At a Glance - Vitiligo vs tinea versicolor

Contributed by Dr Jean Watkins, a retired GP in Hampshire.

Vitiligo

Presentation

  • Altered pigmentation due to destruction of melanocytes.
  • May affect any part of the body, including hair. Most commonly the hands, feet, forearms and face.
  • Presents with well-demarcated white or pale round or oval patches, which may be localised or generalised. Skin itself appears normal.
  • More obvious in dark-skinned patients or after a holiday when areas of skin fail to tan.
  • May follow trauma such as sunburn or emotional stress.
  • Often associated with auto-immune problems such as thyroid disease, pernicious anaemia or alopecia areata.
  • Usually presents before the age of 30, commonly with a family history.
  • Wood's light highlights depigmented areas.

Management

  • Sunscreen to protect depigmented areas that burn rather than tan.
  • Topical steroids.

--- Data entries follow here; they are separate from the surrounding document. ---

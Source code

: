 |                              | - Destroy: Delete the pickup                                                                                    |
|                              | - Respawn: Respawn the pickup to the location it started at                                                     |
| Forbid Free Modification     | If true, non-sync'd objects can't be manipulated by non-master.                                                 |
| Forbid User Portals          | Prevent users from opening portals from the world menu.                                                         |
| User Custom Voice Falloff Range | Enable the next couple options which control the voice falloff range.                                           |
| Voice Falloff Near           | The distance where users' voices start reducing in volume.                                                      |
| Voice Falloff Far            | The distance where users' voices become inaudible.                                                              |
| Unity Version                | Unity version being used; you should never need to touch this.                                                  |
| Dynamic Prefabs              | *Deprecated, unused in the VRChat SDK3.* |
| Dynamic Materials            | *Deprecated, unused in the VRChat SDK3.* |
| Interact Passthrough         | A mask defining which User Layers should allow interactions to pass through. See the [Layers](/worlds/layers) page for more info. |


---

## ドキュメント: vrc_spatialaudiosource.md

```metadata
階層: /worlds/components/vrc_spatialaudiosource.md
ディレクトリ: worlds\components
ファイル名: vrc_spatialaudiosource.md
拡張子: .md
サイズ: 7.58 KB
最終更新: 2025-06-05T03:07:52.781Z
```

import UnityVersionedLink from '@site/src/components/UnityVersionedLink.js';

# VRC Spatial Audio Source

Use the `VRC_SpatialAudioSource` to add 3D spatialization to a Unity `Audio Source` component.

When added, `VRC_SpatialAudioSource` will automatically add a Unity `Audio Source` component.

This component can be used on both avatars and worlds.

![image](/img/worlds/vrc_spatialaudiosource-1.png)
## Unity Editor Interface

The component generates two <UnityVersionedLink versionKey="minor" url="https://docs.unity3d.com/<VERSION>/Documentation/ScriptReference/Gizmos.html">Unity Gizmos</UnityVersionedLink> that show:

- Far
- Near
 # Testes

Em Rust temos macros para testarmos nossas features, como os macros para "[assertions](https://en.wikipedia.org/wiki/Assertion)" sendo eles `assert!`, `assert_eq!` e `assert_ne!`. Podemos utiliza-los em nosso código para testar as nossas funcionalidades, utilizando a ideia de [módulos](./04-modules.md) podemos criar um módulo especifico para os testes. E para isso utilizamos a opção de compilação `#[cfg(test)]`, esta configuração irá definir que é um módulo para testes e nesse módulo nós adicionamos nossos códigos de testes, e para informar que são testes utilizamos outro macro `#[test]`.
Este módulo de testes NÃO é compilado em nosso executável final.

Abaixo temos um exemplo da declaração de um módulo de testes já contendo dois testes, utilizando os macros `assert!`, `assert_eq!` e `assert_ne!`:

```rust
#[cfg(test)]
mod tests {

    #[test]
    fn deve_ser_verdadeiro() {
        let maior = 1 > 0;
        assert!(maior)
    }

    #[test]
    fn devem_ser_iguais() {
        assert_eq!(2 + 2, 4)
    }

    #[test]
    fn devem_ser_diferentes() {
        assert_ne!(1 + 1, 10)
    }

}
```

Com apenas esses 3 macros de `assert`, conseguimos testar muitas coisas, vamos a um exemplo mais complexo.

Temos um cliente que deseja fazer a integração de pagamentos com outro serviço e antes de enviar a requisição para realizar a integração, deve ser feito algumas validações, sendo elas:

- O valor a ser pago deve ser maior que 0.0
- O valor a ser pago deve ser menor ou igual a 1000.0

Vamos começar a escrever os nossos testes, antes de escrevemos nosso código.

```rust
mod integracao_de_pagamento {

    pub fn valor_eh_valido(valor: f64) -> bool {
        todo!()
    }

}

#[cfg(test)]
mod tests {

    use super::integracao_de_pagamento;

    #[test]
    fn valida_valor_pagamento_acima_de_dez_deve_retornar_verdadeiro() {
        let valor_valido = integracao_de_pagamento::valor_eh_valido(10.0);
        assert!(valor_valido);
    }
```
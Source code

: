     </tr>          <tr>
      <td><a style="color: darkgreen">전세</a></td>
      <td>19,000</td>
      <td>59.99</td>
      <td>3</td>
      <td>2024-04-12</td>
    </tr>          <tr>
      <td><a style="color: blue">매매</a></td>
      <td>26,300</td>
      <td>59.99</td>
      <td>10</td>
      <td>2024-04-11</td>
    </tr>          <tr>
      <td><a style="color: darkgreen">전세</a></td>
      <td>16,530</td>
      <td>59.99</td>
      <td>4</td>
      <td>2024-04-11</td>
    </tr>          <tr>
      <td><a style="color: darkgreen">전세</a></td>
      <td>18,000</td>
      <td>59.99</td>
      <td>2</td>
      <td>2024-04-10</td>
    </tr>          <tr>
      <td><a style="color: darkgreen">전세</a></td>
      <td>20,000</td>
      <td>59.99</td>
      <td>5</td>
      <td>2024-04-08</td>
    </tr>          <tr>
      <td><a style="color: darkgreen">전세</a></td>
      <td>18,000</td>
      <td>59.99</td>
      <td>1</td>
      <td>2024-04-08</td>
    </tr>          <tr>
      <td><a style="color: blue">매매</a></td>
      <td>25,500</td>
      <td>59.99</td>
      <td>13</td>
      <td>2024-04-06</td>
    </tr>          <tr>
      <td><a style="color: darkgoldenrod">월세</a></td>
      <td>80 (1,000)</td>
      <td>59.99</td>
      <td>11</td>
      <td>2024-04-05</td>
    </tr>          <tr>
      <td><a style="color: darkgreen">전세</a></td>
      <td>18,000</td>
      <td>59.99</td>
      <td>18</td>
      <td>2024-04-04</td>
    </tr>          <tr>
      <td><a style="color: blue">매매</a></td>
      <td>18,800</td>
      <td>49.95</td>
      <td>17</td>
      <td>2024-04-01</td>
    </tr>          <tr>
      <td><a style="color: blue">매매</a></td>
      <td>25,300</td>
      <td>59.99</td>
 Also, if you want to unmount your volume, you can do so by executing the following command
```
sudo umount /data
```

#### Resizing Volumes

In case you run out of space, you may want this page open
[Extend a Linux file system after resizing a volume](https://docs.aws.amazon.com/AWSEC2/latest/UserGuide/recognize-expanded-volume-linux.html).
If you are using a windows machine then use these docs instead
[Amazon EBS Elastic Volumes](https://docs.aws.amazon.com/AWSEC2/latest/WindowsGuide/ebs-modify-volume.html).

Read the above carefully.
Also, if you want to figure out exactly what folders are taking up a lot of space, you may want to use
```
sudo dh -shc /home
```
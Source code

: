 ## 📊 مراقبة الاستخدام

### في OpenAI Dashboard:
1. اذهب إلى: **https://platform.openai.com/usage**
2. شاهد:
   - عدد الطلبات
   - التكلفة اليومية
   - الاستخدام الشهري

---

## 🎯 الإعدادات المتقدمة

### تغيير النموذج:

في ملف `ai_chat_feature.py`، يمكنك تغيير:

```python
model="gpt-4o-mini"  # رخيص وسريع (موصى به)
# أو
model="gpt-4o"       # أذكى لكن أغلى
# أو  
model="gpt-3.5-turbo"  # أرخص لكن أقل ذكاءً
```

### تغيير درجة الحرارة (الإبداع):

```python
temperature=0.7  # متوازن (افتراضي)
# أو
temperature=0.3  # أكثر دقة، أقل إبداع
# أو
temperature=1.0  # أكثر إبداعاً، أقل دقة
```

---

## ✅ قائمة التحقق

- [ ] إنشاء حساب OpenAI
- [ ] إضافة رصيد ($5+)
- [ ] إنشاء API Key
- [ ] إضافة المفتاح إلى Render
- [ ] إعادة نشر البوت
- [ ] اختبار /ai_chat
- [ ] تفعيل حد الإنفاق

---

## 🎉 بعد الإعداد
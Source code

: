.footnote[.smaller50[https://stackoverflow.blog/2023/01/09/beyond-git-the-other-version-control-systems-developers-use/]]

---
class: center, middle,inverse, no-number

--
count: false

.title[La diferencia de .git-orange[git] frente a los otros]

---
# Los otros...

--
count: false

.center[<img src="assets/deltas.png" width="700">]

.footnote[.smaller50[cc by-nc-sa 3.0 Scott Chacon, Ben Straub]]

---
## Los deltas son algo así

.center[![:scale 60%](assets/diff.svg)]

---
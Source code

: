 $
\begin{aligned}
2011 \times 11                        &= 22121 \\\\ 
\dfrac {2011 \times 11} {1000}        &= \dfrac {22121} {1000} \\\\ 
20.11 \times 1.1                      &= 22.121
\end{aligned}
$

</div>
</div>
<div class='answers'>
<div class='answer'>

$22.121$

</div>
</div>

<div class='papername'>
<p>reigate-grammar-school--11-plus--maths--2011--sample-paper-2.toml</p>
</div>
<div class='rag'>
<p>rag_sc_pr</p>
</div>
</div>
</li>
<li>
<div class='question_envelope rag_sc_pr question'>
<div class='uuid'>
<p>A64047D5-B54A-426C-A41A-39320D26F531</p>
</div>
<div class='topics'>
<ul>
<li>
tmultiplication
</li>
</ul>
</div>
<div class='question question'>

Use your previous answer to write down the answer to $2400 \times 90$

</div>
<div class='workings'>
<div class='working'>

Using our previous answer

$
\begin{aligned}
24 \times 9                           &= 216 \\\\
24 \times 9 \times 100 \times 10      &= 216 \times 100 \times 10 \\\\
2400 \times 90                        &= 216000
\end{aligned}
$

Calcineurin inhibitor on the face may help and cause less damage.
  • Phototherapy - narrow band UVL or PUVA; or laser therapy.
  • If repigmentation fails, depigmentation of normal skin with 20% monobenzylether of hydroquinone may make the vitiligo less obvious.
  • Skin grafts occasionally used for small, persistent unchanging areas.

Tinea versicolor
Tinea versicolor is commonly seen on the trunk, back, arms and legs
Presentation

  • Fungal infection of the skin caused by Malassezia furfur.
  • Most common in teenagers and young adults.
  • Presents with well demarcated, round or oval, white or reddish brown macules with a fine scale.
  • Often first noticed when affected areas fail to tan.
  • Most common on trunk, back, abdomen, upper arms and legs.
  • Recurrences are common.
  • Can confirm diagnosis with skin scraping for microscopy.
  • Affected areas may fluoresce yellow-green under Wood's light.

Management

  • Topical selenium sulphide; topical imidazole antifungal agent such as ketoconazole shampoo, clotrimazole or miconazole.
  • If persistent or widespread, systemic triazole antifungal agent such as fluconazole.
  • Commonly recurs, especially in the immunocompromised.
  • Prophylactic treatment with ketoconazole or fluconazole for one to three days each month may prevent recurrences.